Data Guard or Storage based replication?
September 28, 2011 5 Comments
A comparison between Oracle (Active) Data Guard and EMC replication for disaster recovery purposes
This is an article I wrote a while ago for customers’ Database Administrators (DBAs) and application managers, that helps them in selecting the right Disaster Recovery tools for their business applications.
It is slightly modified to update new insights and to make it more readable on the web.
Oracle Data Guard
Data Guard is a tool that has evolved over time. It started out in the Oracle version 7 and 8 period (or maybe even before) where customers used scripting and self-made tools to replicate Oracle archive logs, over some kind of network connection (often over TCP/IP using FTP or NFS protocols to transfer files), to keep a standby database more or less in sync with the primary. Starting with version 8, Oracle developed a management toolset – initially called Managed Standby on top of this and eventually this evolved into a separate tool, currently called Oracle Data Guard.

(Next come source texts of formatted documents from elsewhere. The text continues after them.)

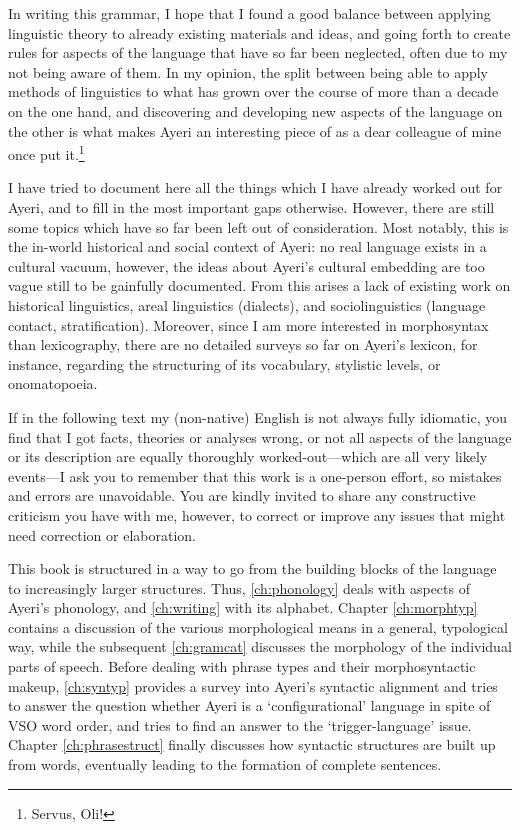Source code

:In writing this grammar, I hope that I found a good balance between applying
linguistic theory to already existing materials and ideas, and going forth to
create rules for aspects of the language that have so far been neglected, often
due to my not being aware of them. In my opinion, the split between being able
to apply methods of linguistics to what has grown over the course of more than
a decade on the one hand, and discovering and developing new aspects of the
language on the other is what makes Ayeri an interesting piece of
 as a dear colleague of mine once put
it.\footnote{Servus, Oli!}

I have tried to document here all the things which I have already worked out for
Ayeri, and to fill in the most important gaps otherwise. However, there are
still some topics which have so far been left out of consideration. Most
notably, this is the in-world historical and social context of Ayeri: no real
language exists in a cultural vacuum, however, the ideas about Ayeri's cultural
embedding are too vague still to be gainfully documented. From this arises a
lack of existing work on historical linguistics, areal linguistics (dialects),
and sociolinguistics (language contact, stratification). Moreover, since I am
more interested in morphosyntax than lexicography, there are no detailed surveys
so far on Ayeri's lexicon, for instance, regarding the structuring of its
vocabulary, stylistic levels, or onomatopoeia.

If in the following text my (non-native) English is not always fully idiomatic,
you find that I got facts, theories or analyses wrong, or not all aspects of
the language or its description are equally thoroughly worked-out---which are
all very likely events---I ask you to remember that this work is a one-person
effort, so mistakes and errors are unavoidable. You are kindly invited to share
any constructive criticism you have with me, however, to correct or improve any
issues that might need correction or elaboration.

This book is structured in a way to go from the building blocks of the language
to increasingly larger structures. Thus, \autoref{ch:phonology} deals with
aspects of Ayeri's phonology, and \autoref{ch:writing} with its alphabet.
Chapter \ref{ch:morphtyp} contains a discussion of the various morphological
means in a general, typological way, while the subsequent \autoref{ch:gramcat}
discusses the morphology of the individual parts of speech. Before dealing with
phrase types and their morphosyntactic makeup, \autoref{ch:syntyp} provides a
survey into Ayeri's syntactic alignment and tries to answer the question whether
Ayeri is a `configurational' language in spite of VSO word order, and tries to
find an answer to the `trigger-language' issue. Chapter \ref{ch:phrasestruct}
finally discusses how syntactic structures are built up from words, eventually
leading to the formation of complete sentences.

The purpose of Data Guard is primarily Disaster Recovery (D/R) but, in some cases, you can also use it for backup offloading, data distribution and some other things. Bear in mind that database log shipping for Disaster Recovery evolved over time, and was never designed from scratch as a Disaster Recovery tool. It is still depending more or less on the old log shipping method, even though Oracle did some tweaks and changes to the database software to make it more of an enterprise D/R tool.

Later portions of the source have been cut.